I can't tell if anyone had asked this question before. The root behind this question is the mistake (in my opinion) in standard C or C++ in that the implicit word width of an integer product after multiplication is the same as the larger of word widths of the integer multiplier and multiplicand.
So, this wouldn't be a problem if, in C, multiplying an int32_t times an int32_t would implicitly result in an int64_t. But it doesn't. Nearly every integer CPU and fixed-point DSP that I am aware of multiplies two N-bit operands into a register (or register pair) that is 2N bits wide and I wish that C would do that (without some kinda inline assembly).
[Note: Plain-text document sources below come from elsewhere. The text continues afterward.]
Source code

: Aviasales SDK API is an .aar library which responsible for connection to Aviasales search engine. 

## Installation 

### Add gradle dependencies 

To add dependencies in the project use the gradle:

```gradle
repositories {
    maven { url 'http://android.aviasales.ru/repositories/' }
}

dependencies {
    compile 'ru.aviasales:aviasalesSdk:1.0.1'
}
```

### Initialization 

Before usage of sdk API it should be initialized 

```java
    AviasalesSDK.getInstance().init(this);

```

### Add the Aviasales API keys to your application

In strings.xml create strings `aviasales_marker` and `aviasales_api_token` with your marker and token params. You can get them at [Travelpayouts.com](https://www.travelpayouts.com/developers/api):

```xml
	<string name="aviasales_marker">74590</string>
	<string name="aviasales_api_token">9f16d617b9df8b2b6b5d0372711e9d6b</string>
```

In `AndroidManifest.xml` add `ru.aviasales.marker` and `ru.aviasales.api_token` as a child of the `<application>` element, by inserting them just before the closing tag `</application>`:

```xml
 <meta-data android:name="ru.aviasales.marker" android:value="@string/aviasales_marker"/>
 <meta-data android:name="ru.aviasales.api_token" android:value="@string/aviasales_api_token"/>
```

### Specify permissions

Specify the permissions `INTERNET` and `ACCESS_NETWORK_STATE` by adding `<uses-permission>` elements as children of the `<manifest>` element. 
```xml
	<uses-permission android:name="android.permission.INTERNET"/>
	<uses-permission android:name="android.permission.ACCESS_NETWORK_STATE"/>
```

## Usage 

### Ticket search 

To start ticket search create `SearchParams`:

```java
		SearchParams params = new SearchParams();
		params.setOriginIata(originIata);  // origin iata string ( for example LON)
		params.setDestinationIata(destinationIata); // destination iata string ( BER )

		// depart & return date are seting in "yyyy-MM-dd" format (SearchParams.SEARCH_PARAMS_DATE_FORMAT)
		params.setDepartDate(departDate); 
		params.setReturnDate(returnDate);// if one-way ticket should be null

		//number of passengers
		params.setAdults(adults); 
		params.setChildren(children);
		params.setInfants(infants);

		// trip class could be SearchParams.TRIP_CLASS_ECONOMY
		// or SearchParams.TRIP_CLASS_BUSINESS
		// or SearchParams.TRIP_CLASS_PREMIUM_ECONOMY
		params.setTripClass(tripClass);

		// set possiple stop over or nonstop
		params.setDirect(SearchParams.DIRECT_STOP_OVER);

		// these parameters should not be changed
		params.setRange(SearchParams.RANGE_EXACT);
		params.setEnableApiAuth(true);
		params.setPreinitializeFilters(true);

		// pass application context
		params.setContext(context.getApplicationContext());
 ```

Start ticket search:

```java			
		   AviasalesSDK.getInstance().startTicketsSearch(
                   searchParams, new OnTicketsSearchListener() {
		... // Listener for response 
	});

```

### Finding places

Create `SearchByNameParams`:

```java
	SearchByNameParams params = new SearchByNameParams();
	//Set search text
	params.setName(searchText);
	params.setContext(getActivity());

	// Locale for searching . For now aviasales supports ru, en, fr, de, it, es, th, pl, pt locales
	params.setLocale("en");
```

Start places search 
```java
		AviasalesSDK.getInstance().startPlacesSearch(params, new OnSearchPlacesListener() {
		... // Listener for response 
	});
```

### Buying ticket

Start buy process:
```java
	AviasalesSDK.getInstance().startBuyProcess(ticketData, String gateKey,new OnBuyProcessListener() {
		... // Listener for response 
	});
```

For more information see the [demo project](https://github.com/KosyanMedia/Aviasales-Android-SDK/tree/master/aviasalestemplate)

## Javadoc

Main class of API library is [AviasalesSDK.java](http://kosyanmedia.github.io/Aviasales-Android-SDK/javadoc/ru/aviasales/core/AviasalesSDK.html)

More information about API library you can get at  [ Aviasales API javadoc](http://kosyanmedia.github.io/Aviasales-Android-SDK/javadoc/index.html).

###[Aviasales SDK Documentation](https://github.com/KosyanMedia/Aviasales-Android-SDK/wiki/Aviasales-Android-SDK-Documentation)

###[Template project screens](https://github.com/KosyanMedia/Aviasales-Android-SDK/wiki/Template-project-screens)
Now I know that this works (it's a simple fixed-point Direct Form 1 biquad filter with fraction saving around the sole point of quantization):
int64_t accumulator;
int64_t a1, a2, b0, b1, b2; /* 2nd-order IIR coefficients */
int32_t state_x1, state_x2, state_y1, state_y2, state_fraction;
int32_t x, y;
int32_t get_input(void);
void put_output(int32_t y);
int i, num_samples;
/* num_samples is the number of samples per block */
/* load up your coefficients, cast all to int64_t */
/* load up your states from wherever */
accumulator = (int64_t)state_fraction;
for (i=0; i<num_samples; i++)
{
x = get_input();
accumulator += b0*x;
accumulator += b1*state_x1;
accumulator += b2*state_x2;
accumulator += a1*state_y1;
accumulator += a2*state_y2;
if (accumulator > 0x1FFFFFFFFFFFFFFF)
{
accumulator = 0x1FFFFFFFFFFFFFFF; /* clip value */
}
if (accumulator < -0x2000000000000000)
{
accumulator = -0x2000000000000000; /* clip value */
}
y = (int32_t)(accumulator>>30); /* always rounding down */
state_x2 = state_x1; /* bump the states over */
state_x1 = x;
state_y2 = state_y1;
state_y1 = y;
accumulator = accumulator & 0x000000003FFFFFFF;
/* keep the fractional bits that you dropped for the next sample
otherwise clear the accumulator */
put_output(y);
}
state_fraction = (int32_t)accumulator;
/* save your states back to wherever */
But I don't want to waste the MIPS to multiply an int64_t times an int32_t when I know that both values are 32-bit numbers. But I also know that the result must be 64-bits wide else there is trouble.
Suppose I did this:
int64_t accumulator;
int32_t a1, a2, b0, b1, b2; /* 2nd-order IIR coefficients */
int32_t state_x1, state_x2, state_y1, state_y2, state_fraction;
int32_t x, y;
int32_t get_input(void);
void put_output(int32_t y);
int i, num_samples;
/* num_samples is the number of samples per block */
/* load up your coefficients, (leaving as int32_t) */
/* load up your states from wherever */
accumulator = (int64_t)state_fraction;
for (i=0; i<num_samples; i++)
{
x = get_input();
accumulator += (int64_t)b0*x;
accumulator += (int64_t)b1*state_x1;
accumulator += (int64_t)b2*state_x2;
accumulator += (int64_t)a1*state_y1;
accumulator += (int64_t)a2*state_y2;
if (accumulator > 0x1FFFFFFFFFFFFFFF)
{
accumulator = 0x1FFFFFFFFFFFFFFF; /* clip value */
}
if (accumulator < -0x2000000000000000)
{
accumulator = -0x2000000000000000; /* clip value */
}
y = (int32_t)(accumulator>>30); /* always rounding down */
state_x2 = state_x1; /* bump the states over */
state_x1 = x;
state_y2 = state_y1;
state_y1 = y;
accumulator = accumulator & 0x000000003FFFFFFF;
/* keep the fractional bits that you dropped for the next sample
otherwise clear the accumulator */
put_output(y);
}
state_fraction = (int32_t)accumulator;
/* save your states back to wherever */
Would the compiler be smart enough to understand what I want? To multiply two 32-bit signed integers together and add the 64-bit result into a 64-bit accumulator without casting anything into a 64-bit register? (i.e. no sign-extension operation and no 64 x 64 bit multiply?)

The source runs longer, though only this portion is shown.